Vegetables : Chopped Potato Breakfast Salad
Choose another message board
 
     
Reply
 Message 1 of 1 in Discussion 
From: MSN NicknameANNIE24447  (Original Message)Sent: 9/9/2008 4:17 AM
Chopped  Potato Breakfast Salad
INGREDIENTS:
For the salad:
3 large Idaho Potatoes, scrubbed and cut into 3/4-inch cubes
cooking spray
6 egg whites
1 cup chopped red pepper
1 cup canned chick peas (garbanzo beans), rinsed and drained
For the dressing:
1 cup fresh parsley, chopped (packed into cup measure)

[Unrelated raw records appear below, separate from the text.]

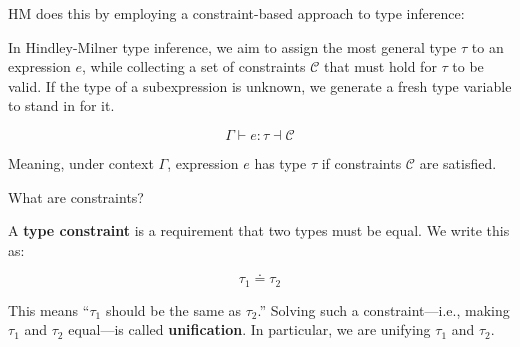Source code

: \noindent
HM does this by employing a constraint-based approach to type inference:
\begin{Def}

    In Hindley-Milner type inference, we aim to assign the most general type $\tau$ to an expression $e$, while collecting a set of constraints $\mathcal{C}$ that must hold for $\tau$ to be valid.
    If the type of a subexpression is unknown, we generate a fresh type variable to stand in for it.
    
    \vspace{-1em}
    \LARGE
    \[
    \Gamma \vdash e : \tau \dashv \mathcal{C}
    \]
    \normalsize
    
    \noindent
    Meaning, under context $\Gamma$, expression $e$ has type $\tau$ if constraints $\mathcal{C}$ are satisfied.
\end{Def}

\newpage 


\noindent
What are constraints?

\begin{Def}

    A \textbf{type constraint} is a requirement that two types must be equal. We write this as:
    
    \vspace{-1.5em}
    \LARGE
    \[
    \tau_1 \doteq \tau_2
    \]
    \normalsize
    
    \noindent
    This means ``$\tau_1$ should be the same as $\tau_2$.''
    Solving such a constraint—i.e., making $\tau_1$ and $\tau_2$ equal—is called \textbf{unification}.
    In particular, we are unifying $\tau_1$ and $\tau_2$.
    \end{Def}
    
\noindent

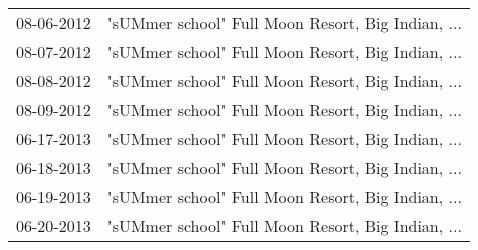 \begin{supertabular}{ll}
 08-06-2012 &  "sUMmer school" Full Moon Resort, Big Indian, ... \\
 08-07-2012 &  "sUMmer school" Full Moon Resort, Big Indian, ... \\
 08-08-2012 &  "sUMmer school" Full Moon Resort, Big Indian, ... \\
 08-09-2012 &  "sUMmer school" Full Moon Resort, Big Indian, ... \\
 06-17-2013 &  "sUMmer school" Full Moon Resort, Big Indian, ... \\
 06-18-2013 &  "sUMmer school" Full Moon Resort, Big Indian, ... \\
 06-19-2013 &  "sUMmer school" Full Moon Resort, Big Indian, ... \\
 06-20-2013 &  "sUMmer school" Full Moon Resort, Big Indian, ... \\
\end{supertabular}
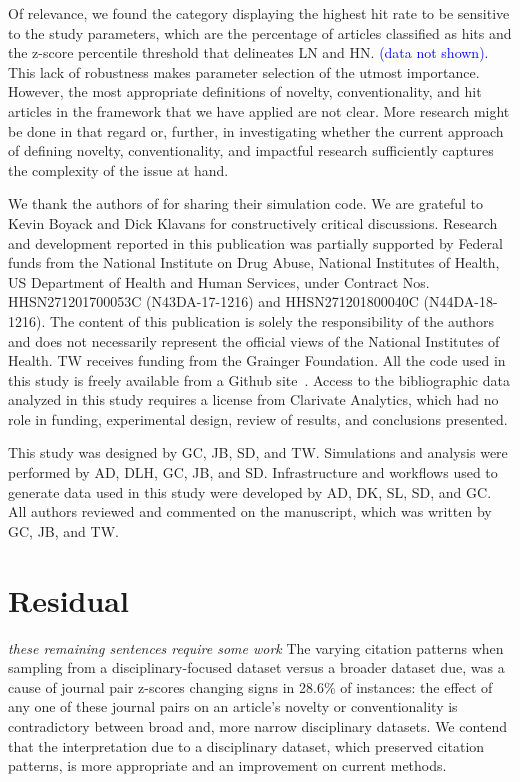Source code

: \documentclass[NETN]{stjour}
\begin{document}
Of relevance, we found the category displaying the highest hit rate to be sensitive to the study parameters, which are the percentage of articles classified as hits and the z-score percentile threshold that delineates LN and HN. \textcolor{blue}{(data not shown).} This lack of robustness makes parameter selection of the utmost importance.  However, the most appropriate definitions of novelty, conventionality, and hit articles in the framework that we have applied are not clear.  More research might be done in that regard or, further, in investigating whether the current approach of defining novelty, conventionality, and impactful research sufficiently captures the complexity of the issue at hand. 

\acknowledgments
 We thank the authors of \cite{uzzi_atypical_2013} for sharing their simulation code. We are grateful to Kevin Boyack and Dick Klavans for constructively critical discussions. Research and development reported in this publication was partially supported by Federal funds from the National Institute on Drug Abuse, National Institutes of Health, US Department of Health and Human Services, under Contract Nos. HHSN271201700053C (N43DA-17-1216) and HHSN271201800040C (N44DA-18-1216). The content of this publication is solely the responsibility of the authors and does not necessarily represent the official views of the National Institutes of Health. TW receives funding from the Grainger Foundation. 
All the code used in this study is freely available from a Github site~\citep{GithubERNIE2019}. Access to the bibliographic data analyzed in this study requires a license from Clarivate Analytics, which had no role in funding, experimental design, review of results, and conclusions presented. 

\authorcontributions 
This study was designed by GC, JB, SD, and TW. Simulations and analysis were performed by AD, DLH, GC, JB, and SD. Infrastructure and workflows used to generate data used in this study were developed by AD, DK, SL, SD, and GC.  All authors reviewed and commented on the manuscript, which was written by GC, JB, and TW.




\newpage
\section{Residual}
\emph{these remaining sentences require some work}
The varying citation patterns when sampling from a disciplinary-focused dataset versus a broader dataset due, was a cause of journal pair z-scores changing signs in 28.6\% of instances: the effect of any one of these journal pairs on an article's novelty or conventionality is contradictory between broad and, more narrow disciplinary datasets. We contend that the interpretation due to a disciplinary dataset, which preserved citation patterns, is more appropriate and an improvement on current methods. 
\end{document}

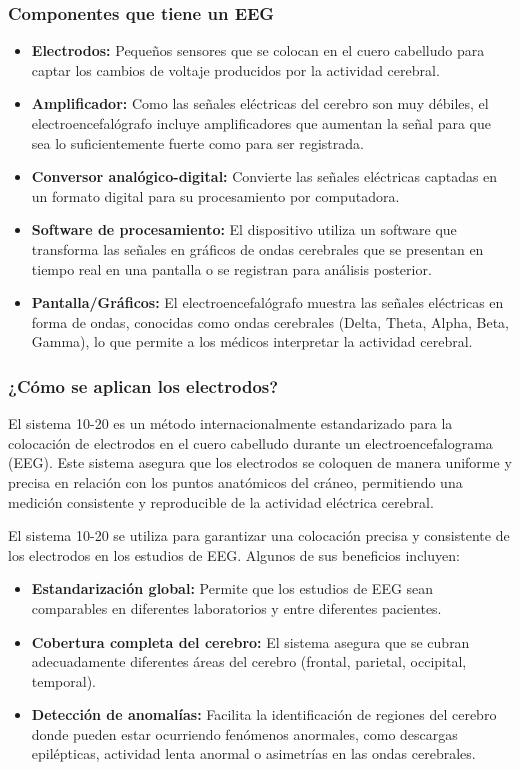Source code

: \documentclass{article}
\begin{document}
\subsubsection{Componentes que tiene un EEG}
\begin{itemize}
    \item \textbf{Electrodos:} Pequeños sensores que se colocan en el cuero cabelludo para captar los cambios de voltaje producidos por la actividad cerebral.
    \item \textbf{Amplificador:} Como las señales eléctricas del cerebro son muy débiles, el electroencefalógrafo incluye amplificadores que aumentan la señal para que sea lo suficientemente fuerte como para ser registrada.
    \item \textbf{Conversor analógico-digital:} Convierte las señales eléctricas captadas en un formato digital para su procesamiento por computadora.
    \item \textbf{Software de procesamiento:} El dispositivo utiliza un software que transforma las señales en gráficos de ondas cerebrales que se presentan en tiempo real en una pantalla o se registran para análisis posterior.
    \item \textbf{Pantalla/Gráficos:} El electroencefalógrafo muestra las señales eléctricas en forma de ondas, conocidas como ondas cerebrales (Delta, Theta, Alpha, Beta, Gamma), lo que permite a los médicos interpretar la actividad cerebral.
\end{itemize}

\subsubsection{¿Cómo se aplican los electrodos?}

El sistema 10-20 es un método internacionalmente estandarizado para la colocación de electrodos en el cuero cabelludo durante un electroencefalograma (EEG). Este sistema asegura que los electrodos se coloquen de manera uniforme y precisa en relación con los puntos anatómicos del cráneo, permitiendo una medición consistente y reproducible de la actividad eléctrica cerebral.

El sistema 10-20 se utiliza para garantizar una colocación precisa y consistente de los electrodos en los estudios de EEG. Algunos de sus beneficios incluyen:

\begin{itemize}
    \item \textbf{Estandarización global:} Permite que los estudios de EEG sean comparables en diferentes laboratorios y entre diferentes pacientes.
    \item \textbf{Cobertura completa del cerebro:} El sistema asegura que se cubran adecuadamente diferentes áreas del cerebro (frontal, parietal, occipital, temporal).
    \item \textbf{Detección de anomalías:} Facilita la identificación de regiones del cerebro donde pueden estar ocurriendo fenómenos anormales, como descargas epilépticas, actividad lenta anormal o asimetrías en las ondas cerebrales.
\end{itemize}
\end{document}
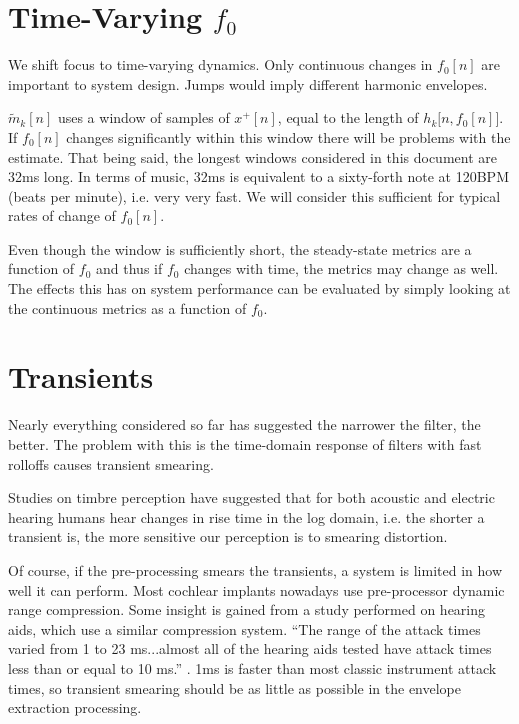 \documentclass [11pt, proquest,oneside] {ganter_thesis}[2015/03/03]
\begin{document}

\section{Time-Varying $f_0$}

We shift focus to time-varying dynamics.  Only continuous changes in $f_0[n]$ are important to system design.  Jumps would imply different harmonic envelopes.

$\tilde{m}_k[n]$ uses a window of samples of $x^+[n]$, equal to the length of $h_k\big[n,f_0[n]\big]$.  If $f_0[n]$ changes significantly within this window there will be problems with the estimate.  That being said, the longest windows considered in this document are 32ms long.  In terms of music, 32ms is equivalent to a sixty-forth note at 120BPM (beats per minute), i.e. very very fast.  We will consider this sufficient for typical rates of change of $f_0[n]$.

Even though the window is sufficiently short, the steady-state metrics are a function of $f_0$ and thus if $f_0$ changes with time, the metrics may change as well.  The effects this has on system performance can be evaluated by simply looking at the continuous metrics as a function of $f_0$.

\section{Transients}\label{section:transients}
Nearly everything considered so far has suggested the narrower the filter, the better.  The problem with this is the time-domain response of filters with fast rolloffs causes transient smearing.

Studies on timbre perception \cite{kong2011temporal} have suggested that for both acoustic and electric hearing humans hear changes in rise time in the log domain, i.e. the shorter a transient is, the more sensitive our perception is to smearing distortion.

Of course, if the pre-processing smears the transients, a system is limited in how well it can perform.  Most cochlear implants nowadays use pre-processor dynamic range compression.  Some insight is gained from a study performed on hearing aids, which use a similar compression system.  ``The range of the attack times varied from 1 to 23 ms...almost all of the hearing aids tested have attack times less than or equal to 10 ms.'' \cite{burnett1977attack}.  1ms is faster than most classic instrument attack times, so transient smearing should be as little as possible in the envelope extraction processing.
\end{document}
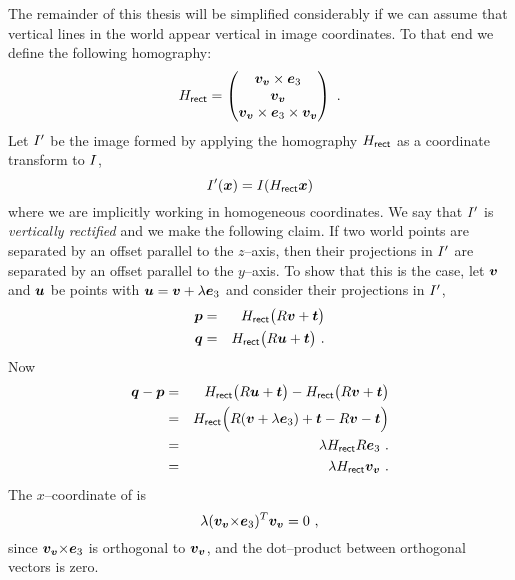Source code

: The remainder of this thesis will be simplified considerably if we can
assume that vertical lines in the world appear vertical in image
coordinates. To that end we define the following homography:
\begin{equation}
  \label{eq:rectifier}
  \Rectifier =
  \begin{pmatrix}
    \vvpt \times \ez \\
    \vvpt \\
    \vvpt \times \ez \times \vvpt
  \end{pmatrix} ~.
\end{equation}
Let $\Image'$ be the image formed by applying the homography $\Rectifier$ as a
coordinate transform to $\Image$,
\begin{equation}
  \label{eq:rectification}
  \Image'(\vect{x}) = \Image(\Rectifier \vect{x})
\end{equation}
where we are implicitly working in homogeneous coordinates. We say
that $\Image'$ is \textit{vertically rectified} and we make the
following claim. If two world points are separated by an offset
parallel to the $z$--axis, then their projections in $\Image'$ are
separated by an offset parallel to the $y$--axis. To show that this is
the case, let $\worldpt$ and $\otherworldpt$ be points with
$\otherworldpt = \worldpt + \lambda \ez$ and consider their
projections in $\Image'$,
\begin{eqnarray}
  \imagept &=& \Rectifier
    \bigl( \CamR \worldpt + \CamTr \bigr)\\
  \otherimagept &=& \Rectifier
    \bigl( \CamR \otherworldpt + \CamTr \bigr)~.
\end{eqnarray}
Now
\begin{eqnarray}
  \otherimagept - \imagept &=&
  \Rectifier
    \bigl( \CamR \otherworldpt + \CamTr \bigr) -
  \Rectifier
    \bigl( \CamR \worldpt + \CamTr \bigr)\\
  &=&
    \Rectifier \Bigl(
      \CamR (\worldpt+\lambda\ez) + \CamTr - \CamR\worldpt - \CamTr
    \Bigr)\\
  &=&
    \lambda \Rectifier \CamR \ez ~.\\
  &=&
    \label{eq:rectified-disp}
    \lambda \Rectifier \vvpt ~.
\end{eqnarray}
The $x$--coordinate of  is
\begin{equation}
  \lambda (\vvpt \cross \ez)^T \vvpt = 0 ~,
\end{equation}
since $\vvpt\cross\ez$ is orthogonal to $\vvpt$, and the
dot--product between orthogonal vectors is zero.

1/3 cup Extra Virgin olive oil
2 tablespoons fresh lemon juice
1 tablespoon real maple syrup
DIRECTIONS:
Place potato cubes in a large saucepan; add water to cover
 and bring to boil over medium-high heat. Boil potatoes for
 5 minutes, or until tender (easily pierced with a knife).
Drain and place in a serving bowl.
Coat a non-stick skillet with cooking spray.
Cook the egg whites over medium heat, without stirring,
until cooked through but not overcooked. Flip skillet over
 onto a clean cutting board, releasing egg whites.
 Chop egg whites and add to serving bowl.
Add red pepper and chick peas to the bowl, stirring all
 ingredients to combine; set aside.
 Prepare dressing: Puree all ingredients in a blender.
Add to salad and toss gently to combine.